According to the entrepreneur, the same is also true for the development of geothermal energy. 'It is still in its infancy. However, for the greenhouse horticultural sector, it is essential to be economical with the available energy and to make optimal use of the alternatives to fossil fuels.'

'In my opinion, the best way to help each other is to return energy to the grid at exactly the right time.'

Van Kleef is critical of developments such as heating residential areas with waste heat from greenhouse horticulture. 'It is expensive to move heat from one place to another and I am, therefore, not in favour of it.' He also does not think that bringing both segments physically closer is a viable option. 'In other areas, horticulture and home owners get in each other's way. In my opinion, the best way to help each other is to return energy to the grid at exactly the right time.'

Microsoft data centre

Royal Pride is located at Agriport A7, where the entrepreneurs cooperate as much as possible where energy is concerned. Microsoft recently built a large data centre there and, according to Frank van Kleef, that offers excellent opportunities for sustainable, mutual cooperation.

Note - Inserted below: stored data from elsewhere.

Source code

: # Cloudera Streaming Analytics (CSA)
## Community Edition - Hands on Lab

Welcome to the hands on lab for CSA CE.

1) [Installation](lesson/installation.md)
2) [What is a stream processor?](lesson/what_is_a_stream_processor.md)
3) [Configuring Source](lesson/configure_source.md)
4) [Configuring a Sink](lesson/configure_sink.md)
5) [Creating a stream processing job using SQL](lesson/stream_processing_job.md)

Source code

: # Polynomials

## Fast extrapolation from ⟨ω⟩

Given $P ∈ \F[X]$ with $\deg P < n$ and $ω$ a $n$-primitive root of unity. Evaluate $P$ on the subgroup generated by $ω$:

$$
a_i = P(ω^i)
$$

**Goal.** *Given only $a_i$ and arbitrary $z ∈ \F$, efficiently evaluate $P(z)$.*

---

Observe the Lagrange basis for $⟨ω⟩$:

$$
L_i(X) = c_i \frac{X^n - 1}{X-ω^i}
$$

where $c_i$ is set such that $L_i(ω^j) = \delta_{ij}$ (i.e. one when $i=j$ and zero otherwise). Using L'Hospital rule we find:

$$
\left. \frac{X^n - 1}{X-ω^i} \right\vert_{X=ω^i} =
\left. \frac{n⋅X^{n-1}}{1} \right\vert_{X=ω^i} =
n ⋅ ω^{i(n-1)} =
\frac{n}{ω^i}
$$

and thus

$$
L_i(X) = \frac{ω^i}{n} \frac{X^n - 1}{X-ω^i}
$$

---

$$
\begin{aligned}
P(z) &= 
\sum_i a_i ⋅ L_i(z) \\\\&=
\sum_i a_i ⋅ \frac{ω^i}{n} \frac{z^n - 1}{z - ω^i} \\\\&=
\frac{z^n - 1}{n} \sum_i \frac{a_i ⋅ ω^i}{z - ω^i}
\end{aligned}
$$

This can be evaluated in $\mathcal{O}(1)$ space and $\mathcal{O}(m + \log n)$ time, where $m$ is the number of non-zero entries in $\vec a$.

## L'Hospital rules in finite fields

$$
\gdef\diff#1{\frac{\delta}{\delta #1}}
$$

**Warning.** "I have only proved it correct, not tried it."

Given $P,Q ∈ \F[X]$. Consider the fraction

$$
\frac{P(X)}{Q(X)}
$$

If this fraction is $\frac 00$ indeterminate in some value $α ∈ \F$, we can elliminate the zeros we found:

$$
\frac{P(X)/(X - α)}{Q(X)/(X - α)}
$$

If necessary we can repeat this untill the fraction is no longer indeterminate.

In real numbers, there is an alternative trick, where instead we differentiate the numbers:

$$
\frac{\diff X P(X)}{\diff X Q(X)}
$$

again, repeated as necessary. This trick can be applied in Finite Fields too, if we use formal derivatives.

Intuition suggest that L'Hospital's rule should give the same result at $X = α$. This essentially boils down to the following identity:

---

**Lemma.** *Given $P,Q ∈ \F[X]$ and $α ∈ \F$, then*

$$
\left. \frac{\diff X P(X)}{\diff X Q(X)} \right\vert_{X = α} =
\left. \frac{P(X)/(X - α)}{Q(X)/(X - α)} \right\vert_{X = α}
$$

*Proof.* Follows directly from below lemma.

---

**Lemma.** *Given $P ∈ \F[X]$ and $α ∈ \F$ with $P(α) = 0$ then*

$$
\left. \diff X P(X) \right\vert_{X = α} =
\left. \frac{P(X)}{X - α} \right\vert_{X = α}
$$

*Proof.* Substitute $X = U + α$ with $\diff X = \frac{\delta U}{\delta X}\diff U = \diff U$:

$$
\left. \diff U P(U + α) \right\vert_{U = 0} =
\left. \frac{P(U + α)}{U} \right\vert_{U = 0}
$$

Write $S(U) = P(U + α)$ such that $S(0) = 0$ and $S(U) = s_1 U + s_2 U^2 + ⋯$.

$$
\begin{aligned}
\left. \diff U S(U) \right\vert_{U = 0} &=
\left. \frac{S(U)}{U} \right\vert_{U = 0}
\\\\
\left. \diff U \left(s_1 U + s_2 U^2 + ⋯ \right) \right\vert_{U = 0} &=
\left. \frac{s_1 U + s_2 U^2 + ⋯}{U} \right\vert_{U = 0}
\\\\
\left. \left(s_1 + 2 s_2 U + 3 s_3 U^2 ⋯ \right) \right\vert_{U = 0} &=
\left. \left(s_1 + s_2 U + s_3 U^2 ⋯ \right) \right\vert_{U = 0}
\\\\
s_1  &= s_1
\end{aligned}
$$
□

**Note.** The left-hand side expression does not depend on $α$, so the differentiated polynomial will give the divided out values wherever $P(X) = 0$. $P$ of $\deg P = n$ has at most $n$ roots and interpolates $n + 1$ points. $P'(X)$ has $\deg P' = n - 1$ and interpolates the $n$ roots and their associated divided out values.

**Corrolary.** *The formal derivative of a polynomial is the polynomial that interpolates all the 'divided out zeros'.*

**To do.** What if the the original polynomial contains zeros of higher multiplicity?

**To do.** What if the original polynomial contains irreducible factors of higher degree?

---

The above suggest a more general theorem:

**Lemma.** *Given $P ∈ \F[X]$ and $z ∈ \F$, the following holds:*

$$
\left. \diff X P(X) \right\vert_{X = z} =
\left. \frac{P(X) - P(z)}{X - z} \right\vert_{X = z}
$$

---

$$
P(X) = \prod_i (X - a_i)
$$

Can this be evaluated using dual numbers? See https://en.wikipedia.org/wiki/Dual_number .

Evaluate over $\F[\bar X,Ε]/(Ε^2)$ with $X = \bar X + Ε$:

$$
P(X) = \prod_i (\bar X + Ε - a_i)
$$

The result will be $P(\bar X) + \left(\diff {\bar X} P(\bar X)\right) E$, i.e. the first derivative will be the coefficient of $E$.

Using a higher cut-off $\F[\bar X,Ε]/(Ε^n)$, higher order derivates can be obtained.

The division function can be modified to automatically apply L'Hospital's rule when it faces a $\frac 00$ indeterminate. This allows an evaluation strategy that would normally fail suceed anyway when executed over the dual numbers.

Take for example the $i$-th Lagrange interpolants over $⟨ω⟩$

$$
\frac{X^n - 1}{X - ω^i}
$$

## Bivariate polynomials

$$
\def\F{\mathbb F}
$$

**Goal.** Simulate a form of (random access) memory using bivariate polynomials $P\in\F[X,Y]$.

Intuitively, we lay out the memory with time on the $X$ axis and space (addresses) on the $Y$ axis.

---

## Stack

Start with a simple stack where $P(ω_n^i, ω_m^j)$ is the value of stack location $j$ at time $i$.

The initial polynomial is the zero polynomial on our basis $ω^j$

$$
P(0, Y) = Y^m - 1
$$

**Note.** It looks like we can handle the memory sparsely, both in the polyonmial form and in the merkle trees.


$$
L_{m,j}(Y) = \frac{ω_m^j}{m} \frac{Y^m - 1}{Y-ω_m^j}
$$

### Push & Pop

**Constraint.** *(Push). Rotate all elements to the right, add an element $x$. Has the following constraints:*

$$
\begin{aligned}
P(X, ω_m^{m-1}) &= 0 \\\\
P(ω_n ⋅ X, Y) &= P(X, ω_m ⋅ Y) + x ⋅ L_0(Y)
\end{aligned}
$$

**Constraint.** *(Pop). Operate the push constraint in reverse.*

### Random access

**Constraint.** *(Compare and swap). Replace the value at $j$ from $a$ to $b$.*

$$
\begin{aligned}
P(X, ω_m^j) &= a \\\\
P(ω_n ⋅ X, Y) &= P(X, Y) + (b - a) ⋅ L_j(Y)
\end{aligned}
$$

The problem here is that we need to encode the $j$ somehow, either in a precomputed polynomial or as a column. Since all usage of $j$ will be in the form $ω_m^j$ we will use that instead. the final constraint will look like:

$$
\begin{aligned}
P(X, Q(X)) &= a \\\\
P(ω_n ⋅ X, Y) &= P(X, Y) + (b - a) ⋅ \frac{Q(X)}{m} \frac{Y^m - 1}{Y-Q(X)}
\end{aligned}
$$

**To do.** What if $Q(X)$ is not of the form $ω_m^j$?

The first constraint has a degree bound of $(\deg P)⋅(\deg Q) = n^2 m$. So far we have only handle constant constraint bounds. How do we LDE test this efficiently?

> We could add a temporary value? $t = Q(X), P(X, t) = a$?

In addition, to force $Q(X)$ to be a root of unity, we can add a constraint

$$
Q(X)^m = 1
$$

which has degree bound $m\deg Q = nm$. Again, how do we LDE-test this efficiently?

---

He is convinced that a lot can be gained by working together, particularly in the field of energy management. 'The greenhouse horticultural sector should stop putting itself first all the time. The interests of the whole should be given priority over the interests of the individual.'

'In order to achieve the international environmental and energy objectives, the greenhouse horticultural sector must look for worldwide solutions.'

During the journeys that he regularly makes, Van Kleef has noticed that foreign countries do not take advantage of the lessons that have been learnt in the Netherlands. 'Abroad, horticultural companies too often choose to be located far away from their fellow horticultural companies. I would rather have my competitors as my neighbours than have no neighbours at all.'

In his opinion, in order to achieve the international environmental and energy objectives, the greenhouse horticultural sector must look for worldwide solutions. 'With the same investment, greater advances can be made abroad than in the Netherlands, where great progress has already been made over the last couple of years.'

Watch the video with Frank van Kleef about energy management.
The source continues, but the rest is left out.